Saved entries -

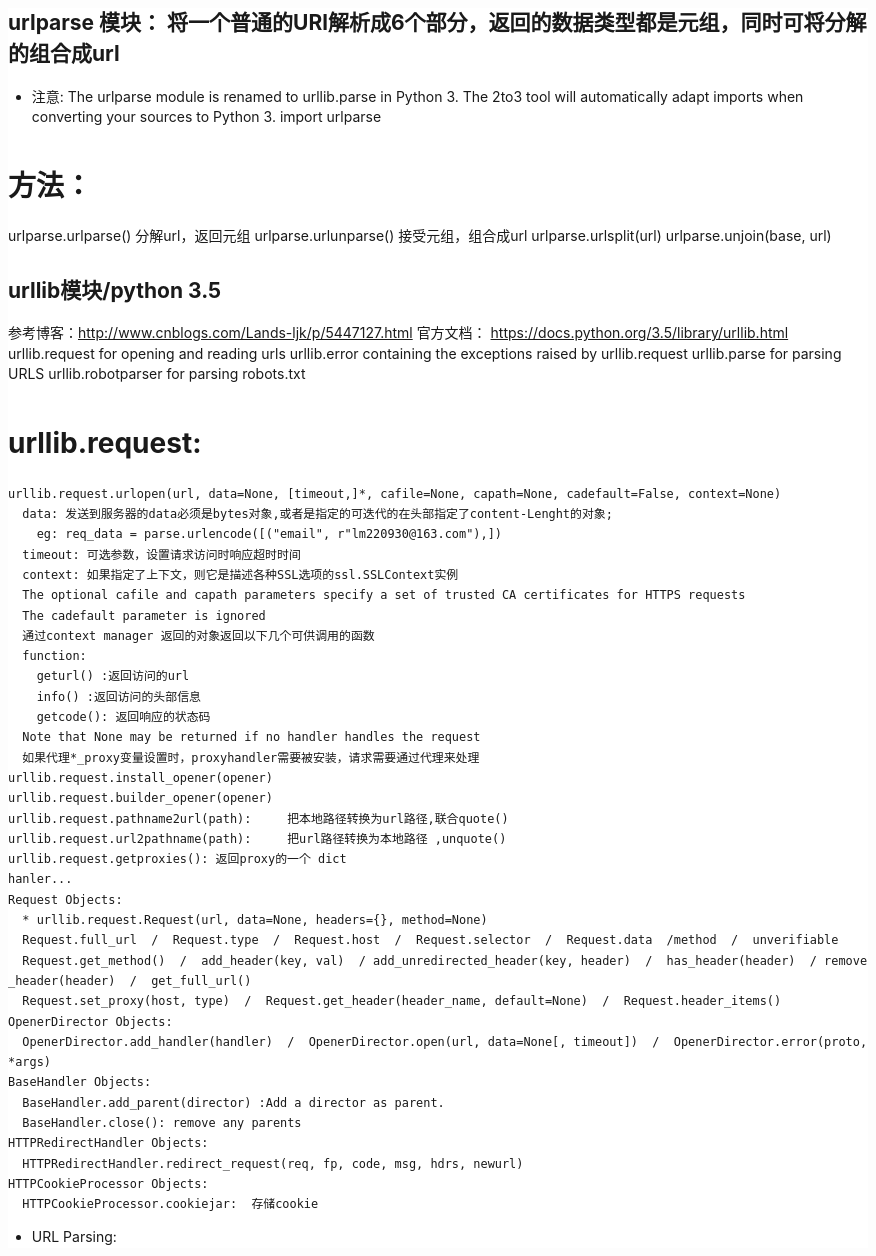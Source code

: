 ## urlparse 模块： 将一个普通的URl解析成6个部分，返回的数据类型都是元组，同时可将分解的组合成url
  * 注意: The urlparse module is renamed to urllib.parse in Python 3. 
          The 2to3 tool will automatically adapt imports when converting your sources to Python 3.
      import urlparse
  # 方法：
  urlparse.urlparse() 分解url，返回元组
  urlparse.urlunparse()  接受元组，组合成url
  urlparse.urlsplit(url) 
  urlparse.unjoin(base, url)
## urllib模块/python 3.5
  参考博客：http://www.cnblogs.com/Lands-ljk/p/5447127.html
  官方文档： https://docs.python.org/3.5/library/urllib.html
  urllib.request for opening and reading urls
  urllib.error containing the exceptions raised by urllib.request
  urllib.parse for parsing URLS
  urllib.robotparser for parsing robots.txt

  # urllib.request:
    urllib.request.urlopen(url, data=None, [timeout,]*, cafile=None, capath=None, cadefault=False, context=None)
      data: 发送到服务器的data必须是bytes对象,或者是指定的可迭代的在头部指定了content-Lenght的对象; 
        eg: req_data = parse.urlencode([("email", r"lm220930@163.com"),])
      timeout: 可选参数，设置请求访问时响应超时时间
      context: 如果指定了上下文，则它是描述各种SSL选项的ssl.SSLContext实例
      The optional cafile and capath parameters specify a set of trusted CA certificates for HTTPS requests
      The cadefault parameter is ignored
      通过context manager 返回的对象返回以下几个可供调用的函数
      function:
        geturl() :返回访问的url
        info() :返回访问的头部信息
        getcode(): 返回响应的状态码
      Note that None may be returned if no handler handles the request
      如果代理*_proxy变量设置时，proxyhandler需要被安装，请求需要通过代理来处理
    urllib.request.install_opener(opener)
    urllib.request.builder_opener(opener)
    urllib.request.pathname2url(path):     把本地路径转换为url路径,联合quote()
    urllib.request.url2pathname(path):     把url路径转换为本地路径 ,unquote()
    urllib.request.getproxies(): 返回proxy的一个 dict
    hanler...
    Request Objects:
      * urllib.request.Request(url, data=None, headers={}, method=None)
      Request.full_url  /  Request.type  /  Request.host  /  Request.selector  /  Request.data  /method  /  unverifiable 
      Request.get_method()  /  add_header(key, val)  / add_unredirected_header(key, header)  /  has_header(header)  / remove_header(header)  /  get_full_url()
      Request.set_proxy(host, type)  /  Request.get_header(header_name, default=None)  /  Request.header_items()
    OpenerDirector Objects:
      OpenerDirector.add_handler(handler)  /  OpenerDirector.open(url, data=None[, timeout])  /  OpenerDirector.error(proto, *args)
    BaseHandler Objects:
      BaseHandler.add_parent(director) :Add a director as parent.  
      BaseHandler.close(): remove any parents
    HTTPRedirectHandler Objects:
      HTTPRedirectHandler.redirect_request(req, fp, code, msg, hdrs, newurl)
    HTTPCookieProcessor Objects:
      HTTPCookieProcessor.cookiejar:  存储cookie
  * URL Parsing:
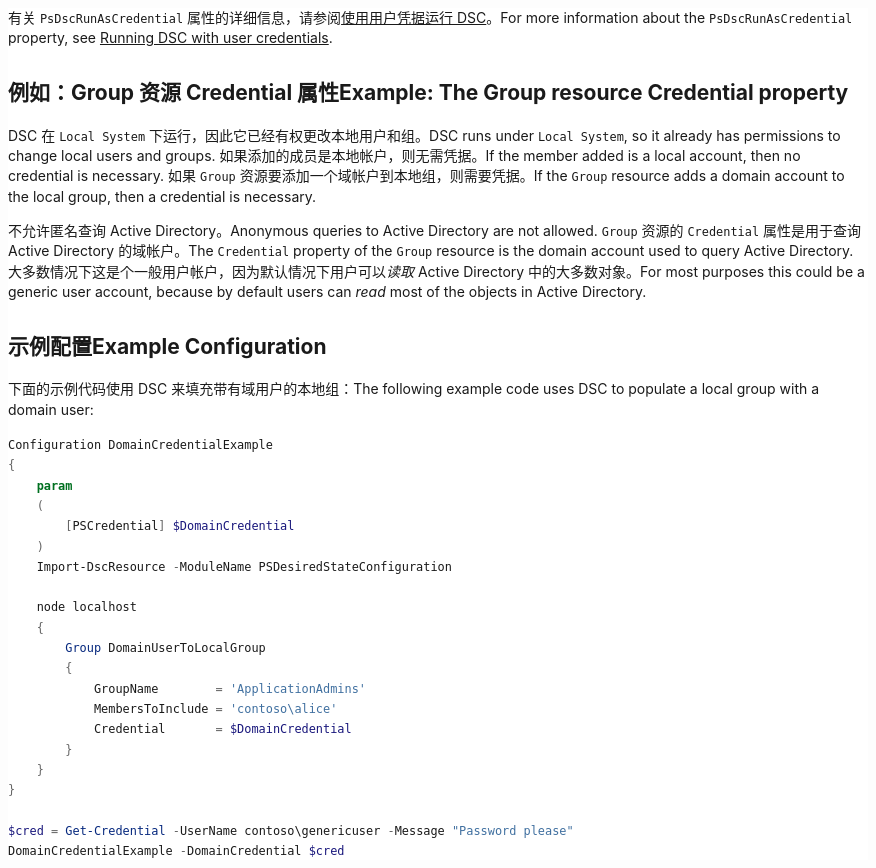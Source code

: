 <span data-ttu-id="783a4-128">有关 `PsDscRunAsCredential` 属性的详细信息，请参阅[使用用户凭据运行 DSC](runAsUser.md)。</span><span class="sxs-lookup"><span data-stu-id="783a4-128">For more information about the `PsDscRunAsCredential` property, see [Running DSC with user credentials](runAsUser.md).</span></span>

## <a name="example-the-group-resource-credential-property"></a><span data-ttu-id="783a4-129">例如：Group 资源 Credential 属性</span><span class="sxs-lookup"><span data-stu-id="783a4-129">Example: The Group resource Credential property</span></span>

<span data-ttu-id="783a4-130">DSC 在 `Local System` 下运行，因此它已经有权更改本地用户和组。</span><span class="sxs-lookup"><span data-stu-id="783a4-130">DSC runs under `Local System`, so it already has permissions to change local users and groups.</span></span>
<span data-ttu-id="783a4-131">如果添加的成员是本地帐户，则无需凭据。</span><span class="sxs-lookup"><span data-stu-id="783a4-131">If the member added is a local account, then no credential is necessary.</span></span>
<span data-ttu-id="783a4-132">如果 `Group` 资源要添加一个域帐户到本地组，则需要凭据。</span><span class="sxs-lookup"><span data-stu-id="783a4-132">If the `Group` resource adds a domain account to the local group, then a credential is necessary.</span></span>

<span data-ttu-id="783a4-133">不允许匿名查询 Active Directory。</span><span class="sxs-lookup"><span data-stu-id="783a4-133">Anonymous queries to Active Directory are not allowed.</span></span>
<span data-ttu-id="783a4-134">`Group` 资源的 `Credential` 属性是用于查询 Active Directory 的域帐户。</span><span class="sxs-lookup"><span data-stu-id="783a4-134">The `Credential` property of the `Group` resource is the domain account used to query Active Directory.</span></span>
<span data-ttu-id="783a4-135">大多数情况下这是个一般用户帐户，因为默认情况下用户可以*读取* Active Directory 中的大多数对象。</span><span class="sxs-lookup"><span data-stu-id="783a4-135">For most purposes this could be a generic user account, because by default users can *read* most of the objects in Active Directory.</span></span>

## <a name="example-configuration"></a><span data-ttu-id="783a4-136">示例配置</span><span class="sxs-lookup"><span data-stu-id="783a4-136">Example Configuration</span></span>

<span data-ttu-id="783a4-137">下面的示例代码使用 DSC 来填充带有域用户的本地组：</span><span class="sxs-lookup"><span data-stu-id="783a4-137">The following example code uses DSC to populate a local group with a domain user:</span></span>

```powershell
Configuration DomainCredentialExample
{
    param
    (
        [PSCredential] $DomainCredential
    )
    Import-DscResource -ModuleName PSDesiredStateConfiguration

    node localhost
    {
        Group DomainUserToLocalGroup
        {
            GroupName        = 'ApplicationAdmins'
            MembersToInclude = 'contoso\alice'
            Credential       = $DomainCredential
        }
    }
}

$cred = Get-Credential -UserName contoso\genericuser -Message "Password please"
DomainCredentialExample -DomainCredential $cred
```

Task brief - From the records above, copy each line that contains the word "contoso".

Written solution -
            MembersToInclude = 'contoso\alice'
$cred = Get-Credential -UserName contoso\genericuser -Message "Password please"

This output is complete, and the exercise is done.